W miarę ocieplania się klimatu, wywołujące infekcje grzyby mogą znacząco rozprzestrzenić się w nowych rejonach globu - przewidują najnowsze badania. Naukowcy mają dwie wiadomości i obie są złe. Po pierwsze, grzyby mogą być odpowiedzialne za miliony zgonów rocznie, a po drugie świat nie jest przygotowany na ich inwazję.
Mowa o grzybie Aspergillus, który występuje na całym świecie, ale wraz ze zmianami klimatycznymi i ociepleniem, może znacznie rozszerzyć swój zasięg.

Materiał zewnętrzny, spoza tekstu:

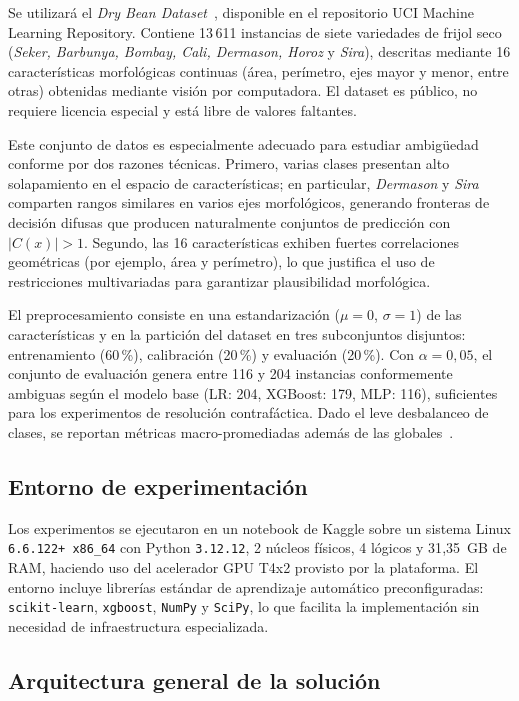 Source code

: \documentclass[conference]{IEEEtran}
\begin{document}
Se utilizará el \textit{Dry Bean Dataset}~\cite{b5}, disponible en el
repositorio UCI Machine Learning Repository. Contiene 13\,611 instancias
de siete variedades de frijol seco (\textit{Seker, Barbunya, Bombay, Cali,
Dermason, Horoz} y \textit{Sira}), descritas mediante 16 características
morfológicas continuas (área, perímetro, ejes mayor y menor, entre otras)
obtenidas mediante visión por computadora. El dataset es público, no
requiere licencia especial y está libre de valores faltantes.

Este conjunto de datos es especialmente adecuado para estudiar ambigüedad
conforme por dos razones técnicas. Primero, varias clases presentan alto
solapamiento en el espacio de características; en particular,
\textit{Dermason} y \textit{Sira} comparten rangos similares en varios
ejes morfológicos, generando fronteras de decisión difusas que producen
naturalmente conjuntos de predicción con $|C(x)|>1$. Segundo, las 16
características exhiben fuertes correlaciones geométricas (por ejemplo,
área y perímetro), lo que justifica el uso de restricciones multivariadas
para garantizar plausibilidad morfológica.

El preprocesamiento consiste en una estandarización ($\mu = 0$, $\sigma = 1$)
de las características y en la partición del dataset en tres subconjuntos
disjuntos: entrenamiento (60\,\%), calibración (20\,\%) y evaluación
(20\,\%). Con $\alpha = 0{,}05$, el conjunto de evaluación genera entre
116 y 204 instancias conformemente ambiguas según el modelo base
(LR: 204, XGBoost: 179, MLP: 116), suficientes para los experimentos
de resolución contrafáctica. Dado el leve desbalanceo de clases, se
reportan métricas macro-promediadas además de las globales~\cite{b5}.

\subsection{Entorno de experimentación}

Los experimentos se ejecutaron en un notebook de Kaggle sobre un sistema
Linux \texttt{6.6.122+ x86\_64} con Python \texttt{3.12.12}, 2 núcleos
físicos, 4 lógicos y 31{,}35~GB de RAM, haciendo uso del acelerador GPU
T4x2 provisto por la plataforma. El entorno incluye librerías estándar
de aprendizaje automático preconfiguradas: \texttt{scikit-learn},
\texttt{xgboost}, \texttt{NumPy} y \texttt{SciPy}, lo que facilita la
implementación sin necesidad de infraestructura especializada.

\subsection{Arquitectura general de la solución}
\end{document}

Badania wskazują, że infekcje grzybicze, które rocznie zabijają szacunkowo 2,5 miliona osób, mogą dotknąć nowe regiony, w tym części Ameryki Północnej, Europy, Chin i Rosji.
Grzyby są dosłownie wszędzie. Rosną w takich środowiskach jak gleba, kompost i woda. Pełnią ważną rolę w ekosystemach, ale mogą mieć niszczycielski wpływ na zdrowie człowieka - mówi w wywiadzie dla CNN Norman van Rijn, jeden z autorów badania i badacz zmian klimatu oraz chorób zakaźnych na Uniwersytecie w Manchesterze.